(EXTRACTED MATERIAL Opens)

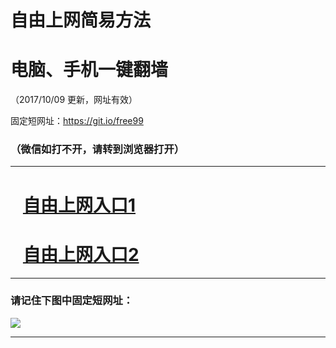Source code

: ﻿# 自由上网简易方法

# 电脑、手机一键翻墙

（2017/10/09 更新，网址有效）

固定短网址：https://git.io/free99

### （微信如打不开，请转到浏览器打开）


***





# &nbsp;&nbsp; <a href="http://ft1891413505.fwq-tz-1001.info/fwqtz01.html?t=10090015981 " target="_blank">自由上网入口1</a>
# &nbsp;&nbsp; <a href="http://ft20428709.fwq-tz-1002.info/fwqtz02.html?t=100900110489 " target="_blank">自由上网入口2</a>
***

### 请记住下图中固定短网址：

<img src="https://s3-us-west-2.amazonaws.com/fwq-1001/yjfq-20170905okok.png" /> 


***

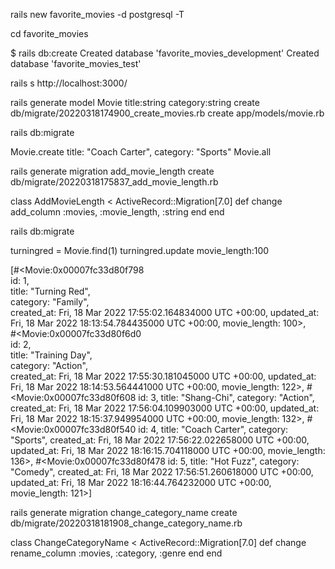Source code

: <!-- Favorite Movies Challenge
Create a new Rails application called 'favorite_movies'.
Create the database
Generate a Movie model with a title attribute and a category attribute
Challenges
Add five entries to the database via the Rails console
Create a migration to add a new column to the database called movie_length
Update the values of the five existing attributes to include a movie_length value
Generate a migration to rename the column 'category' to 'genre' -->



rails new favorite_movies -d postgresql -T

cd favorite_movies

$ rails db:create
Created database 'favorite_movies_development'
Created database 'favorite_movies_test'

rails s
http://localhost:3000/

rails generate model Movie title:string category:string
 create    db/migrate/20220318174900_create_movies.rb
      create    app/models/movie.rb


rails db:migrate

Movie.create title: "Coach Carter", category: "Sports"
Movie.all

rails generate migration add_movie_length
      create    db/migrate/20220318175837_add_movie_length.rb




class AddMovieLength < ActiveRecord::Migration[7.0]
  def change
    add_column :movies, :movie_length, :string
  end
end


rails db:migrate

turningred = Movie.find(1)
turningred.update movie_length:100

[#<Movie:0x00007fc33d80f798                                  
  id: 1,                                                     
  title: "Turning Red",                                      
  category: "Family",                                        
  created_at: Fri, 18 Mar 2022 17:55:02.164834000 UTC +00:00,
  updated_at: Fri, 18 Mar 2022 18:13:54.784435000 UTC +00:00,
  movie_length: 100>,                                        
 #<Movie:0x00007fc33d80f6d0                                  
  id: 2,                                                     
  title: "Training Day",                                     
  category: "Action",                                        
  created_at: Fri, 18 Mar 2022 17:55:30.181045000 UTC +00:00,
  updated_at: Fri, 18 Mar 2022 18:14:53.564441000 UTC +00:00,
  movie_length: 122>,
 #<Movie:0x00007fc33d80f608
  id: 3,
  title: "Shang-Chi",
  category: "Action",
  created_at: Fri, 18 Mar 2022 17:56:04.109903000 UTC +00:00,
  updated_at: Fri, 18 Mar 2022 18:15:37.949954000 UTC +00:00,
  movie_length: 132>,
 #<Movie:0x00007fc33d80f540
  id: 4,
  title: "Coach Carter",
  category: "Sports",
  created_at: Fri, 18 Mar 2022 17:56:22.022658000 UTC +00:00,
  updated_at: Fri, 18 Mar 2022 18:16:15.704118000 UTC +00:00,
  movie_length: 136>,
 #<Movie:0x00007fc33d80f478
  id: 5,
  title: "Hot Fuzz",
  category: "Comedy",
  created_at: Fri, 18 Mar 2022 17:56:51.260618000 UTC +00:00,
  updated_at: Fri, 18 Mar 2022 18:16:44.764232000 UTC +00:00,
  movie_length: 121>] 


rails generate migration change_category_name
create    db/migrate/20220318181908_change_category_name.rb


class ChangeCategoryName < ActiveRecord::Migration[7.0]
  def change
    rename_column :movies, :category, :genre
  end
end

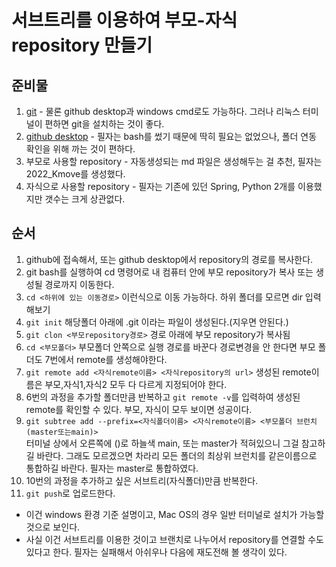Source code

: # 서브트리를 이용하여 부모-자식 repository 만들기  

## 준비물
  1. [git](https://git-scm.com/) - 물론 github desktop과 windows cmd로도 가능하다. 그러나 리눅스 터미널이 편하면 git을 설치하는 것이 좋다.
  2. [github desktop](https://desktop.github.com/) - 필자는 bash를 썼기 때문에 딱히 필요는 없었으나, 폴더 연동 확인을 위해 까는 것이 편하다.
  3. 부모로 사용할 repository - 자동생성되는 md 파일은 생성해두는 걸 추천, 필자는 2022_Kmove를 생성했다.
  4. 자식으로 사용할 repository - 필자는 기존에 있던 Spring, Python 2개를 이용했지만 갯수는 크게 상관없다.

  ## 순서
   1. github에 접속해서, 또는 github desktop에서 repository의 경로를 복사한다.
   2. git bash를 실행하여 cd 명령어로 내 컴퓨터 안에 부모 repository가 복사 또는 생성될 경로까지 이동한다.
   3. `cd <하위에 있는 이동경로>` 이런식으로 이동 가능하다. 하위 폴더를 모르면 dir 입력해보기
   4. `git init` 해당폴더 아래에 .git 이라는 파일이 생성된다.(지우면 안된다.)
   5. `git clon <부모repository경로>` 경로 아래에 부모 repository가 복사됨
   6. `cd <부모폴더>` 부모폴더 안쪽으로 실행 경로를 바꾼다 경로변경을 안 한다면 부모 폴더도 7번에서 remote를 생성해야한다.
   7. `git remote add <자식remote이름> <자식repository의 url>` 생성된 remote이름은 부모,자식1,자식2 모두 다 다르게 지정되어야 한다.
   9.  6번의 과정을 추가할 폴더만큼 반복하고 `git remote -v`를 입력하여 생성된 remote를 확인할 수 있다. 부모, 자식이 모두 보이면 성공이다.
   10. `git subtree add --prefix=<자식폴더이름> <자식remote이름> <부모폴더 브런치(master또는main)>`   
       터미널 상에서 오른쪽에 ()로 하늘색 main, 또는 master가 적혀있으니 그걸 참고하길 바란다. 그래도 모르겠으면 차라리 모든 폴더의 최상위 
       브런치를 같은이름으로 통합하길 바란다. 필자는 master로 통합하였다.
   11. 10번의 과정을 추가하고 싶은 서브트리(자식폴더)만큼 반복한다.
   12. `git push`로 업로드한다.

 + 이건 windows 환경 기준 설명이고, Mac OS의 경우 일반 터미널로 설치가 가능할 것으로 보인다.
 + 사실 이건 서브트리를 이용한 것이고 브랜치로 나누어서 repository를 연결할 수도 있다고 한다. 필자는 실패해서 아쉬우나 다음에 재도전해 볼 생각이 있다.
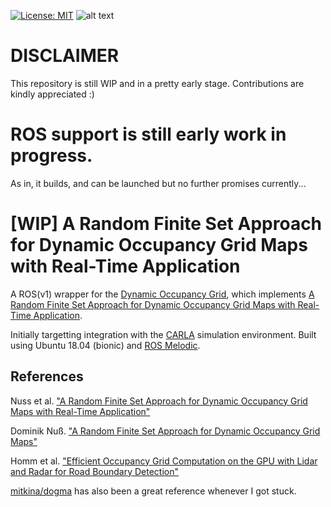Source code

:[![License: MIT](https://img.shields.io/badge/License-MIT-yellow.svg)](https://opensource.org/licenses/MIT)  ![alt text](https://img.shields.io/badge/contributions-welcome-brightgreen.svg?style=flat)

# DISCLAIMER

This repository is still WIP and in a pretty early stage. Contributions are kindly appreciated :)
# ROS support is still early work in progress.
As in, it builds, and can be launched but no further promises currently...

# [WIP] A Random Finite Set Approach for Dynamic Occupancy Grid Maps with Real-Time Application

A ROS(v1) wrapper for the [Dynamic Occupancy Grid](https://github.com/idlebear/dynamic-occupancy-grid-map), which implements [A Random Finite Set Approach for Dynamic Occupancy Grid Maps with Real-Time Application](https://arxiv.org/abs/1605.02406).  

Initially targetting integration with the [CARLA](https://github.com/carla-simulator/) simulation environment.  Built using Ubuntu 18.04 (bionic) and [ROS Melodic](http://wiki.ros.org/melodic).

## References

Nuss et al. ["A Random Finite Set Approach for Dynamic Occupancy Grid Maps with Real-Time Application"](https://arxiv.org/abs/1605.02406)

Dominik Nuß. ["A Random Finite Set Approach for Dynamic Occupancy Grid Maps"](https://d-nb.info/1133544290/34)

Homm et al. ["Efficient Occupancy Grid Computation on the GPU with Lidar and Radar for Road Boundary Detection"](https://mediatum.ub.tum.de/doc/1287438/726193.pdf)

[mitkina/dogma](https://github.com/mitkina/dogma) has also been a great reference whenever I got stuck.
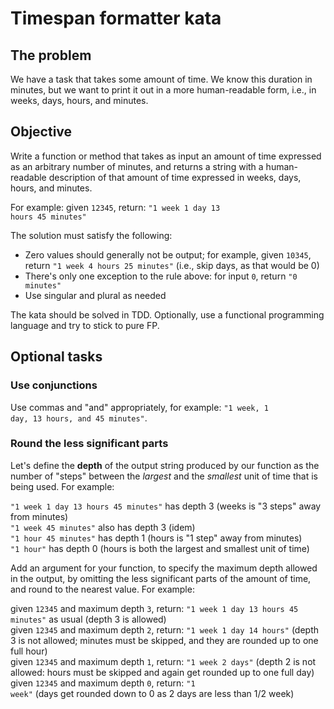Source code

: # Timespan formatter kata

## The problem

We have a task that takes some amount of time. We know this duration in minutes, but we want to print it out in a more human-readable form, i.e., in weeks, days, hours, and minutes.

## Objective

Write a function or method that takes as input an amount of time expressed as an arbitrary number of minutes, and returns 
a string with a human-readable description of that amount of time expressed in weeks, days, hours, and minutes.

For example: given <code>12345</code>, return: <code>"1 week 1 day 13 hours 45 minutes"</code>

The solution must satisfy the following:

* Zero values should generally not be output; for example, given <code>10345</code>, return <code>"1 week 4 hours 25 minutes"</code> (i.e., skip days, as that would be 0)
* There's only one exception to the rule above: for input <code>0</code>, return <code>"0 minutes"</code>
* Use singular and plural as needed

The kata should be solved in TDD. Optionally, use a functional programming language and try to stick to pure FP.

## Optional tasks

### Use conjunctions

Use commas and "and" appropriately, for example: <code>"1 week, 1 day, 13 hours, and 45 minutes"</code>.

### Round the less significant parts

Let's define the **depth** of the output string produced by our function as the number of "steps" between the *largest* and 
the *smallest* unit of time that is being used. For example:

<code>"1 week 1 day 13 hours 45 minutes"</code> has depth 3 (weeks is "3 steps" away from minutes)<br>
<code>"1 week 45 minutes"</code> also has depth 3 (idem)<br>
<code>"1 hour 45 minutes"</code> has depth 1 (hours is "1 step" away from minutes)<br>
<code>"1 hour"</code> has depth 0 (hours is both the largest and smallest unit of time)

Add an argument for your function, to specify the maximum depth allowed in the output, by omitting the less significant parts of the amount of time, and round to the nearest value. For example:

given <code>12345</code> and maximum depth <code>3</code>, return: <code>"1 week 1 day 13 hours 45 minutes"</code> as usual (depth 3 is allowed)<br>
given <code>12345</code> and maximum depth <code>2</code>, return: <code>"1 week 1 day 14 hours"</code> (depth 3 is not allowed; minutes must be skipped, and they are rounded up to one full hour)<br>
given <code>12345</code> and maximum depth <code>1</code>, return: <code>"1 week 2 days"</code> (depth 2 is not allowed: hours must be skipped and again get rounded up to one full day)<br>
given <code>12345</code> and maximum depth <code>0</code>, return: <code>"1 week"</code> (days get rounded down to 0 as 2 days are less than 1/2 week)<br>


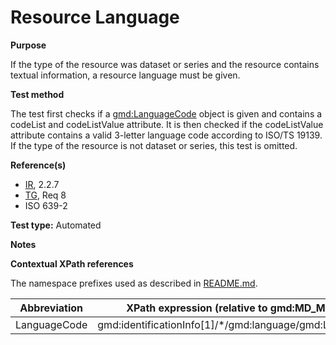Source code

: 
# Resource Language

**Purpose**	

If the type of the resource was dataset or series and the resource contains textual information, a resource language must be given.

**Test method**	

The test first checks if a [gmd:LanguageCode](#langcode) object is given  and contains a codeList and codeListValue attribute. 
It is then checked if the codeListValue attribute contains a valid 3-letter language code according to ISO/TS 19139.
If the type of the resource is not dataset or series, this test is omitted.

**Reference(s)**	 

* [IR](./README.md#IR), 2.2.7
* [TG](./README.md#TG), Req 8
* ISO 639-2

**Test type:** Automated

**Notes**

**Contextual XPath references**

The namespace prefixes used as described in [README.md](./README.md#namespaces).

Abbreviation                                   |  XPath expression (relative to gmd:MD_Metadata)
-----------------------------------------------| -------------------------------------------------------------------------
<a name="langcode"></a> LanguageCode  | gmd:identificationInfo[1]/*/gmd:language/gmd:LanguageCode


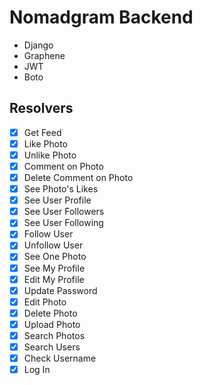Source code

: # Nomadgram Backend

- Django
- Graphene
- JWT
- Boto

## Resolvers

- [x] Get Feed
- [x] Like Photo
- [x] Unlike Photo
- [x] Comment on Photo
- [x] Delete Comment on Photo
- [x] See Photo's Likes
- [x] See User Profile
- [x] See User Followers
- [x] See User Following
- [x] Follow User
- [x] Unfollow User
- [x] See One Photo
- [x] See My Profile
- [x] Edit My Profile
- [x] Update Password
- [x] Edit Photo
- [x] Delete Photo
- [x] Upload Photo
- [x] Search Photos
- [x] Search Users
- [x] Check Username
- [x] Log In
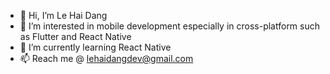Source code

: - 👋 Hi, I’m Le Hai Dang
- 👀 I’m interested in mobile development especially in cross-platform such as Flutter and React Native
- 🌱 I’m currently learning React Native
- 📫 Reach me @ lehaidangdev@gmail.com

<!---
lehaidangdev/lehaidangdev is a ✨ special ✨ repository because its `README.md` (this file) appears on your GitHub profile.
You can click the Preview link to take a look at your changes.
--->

(EXTRACTED MATERIAL Closes)

INSTRUCTIONS FOR THE TASK> In the records above, find every line that contains the word "href" and copy it.

OUTPUT>
# &nbsp;&nbsp; <a href="http://ft1891413505.fwq-tz-1001.info/fwqtz01.html?t=10090015981 " target="_blank">自由上网入口1</a>
# &nbsp;&nbsp; <a href="http://ft20428709.fwq-tz-1002.info/fwqtz02.html?t=100900110489 " target="_blank">自由上网入口2</a>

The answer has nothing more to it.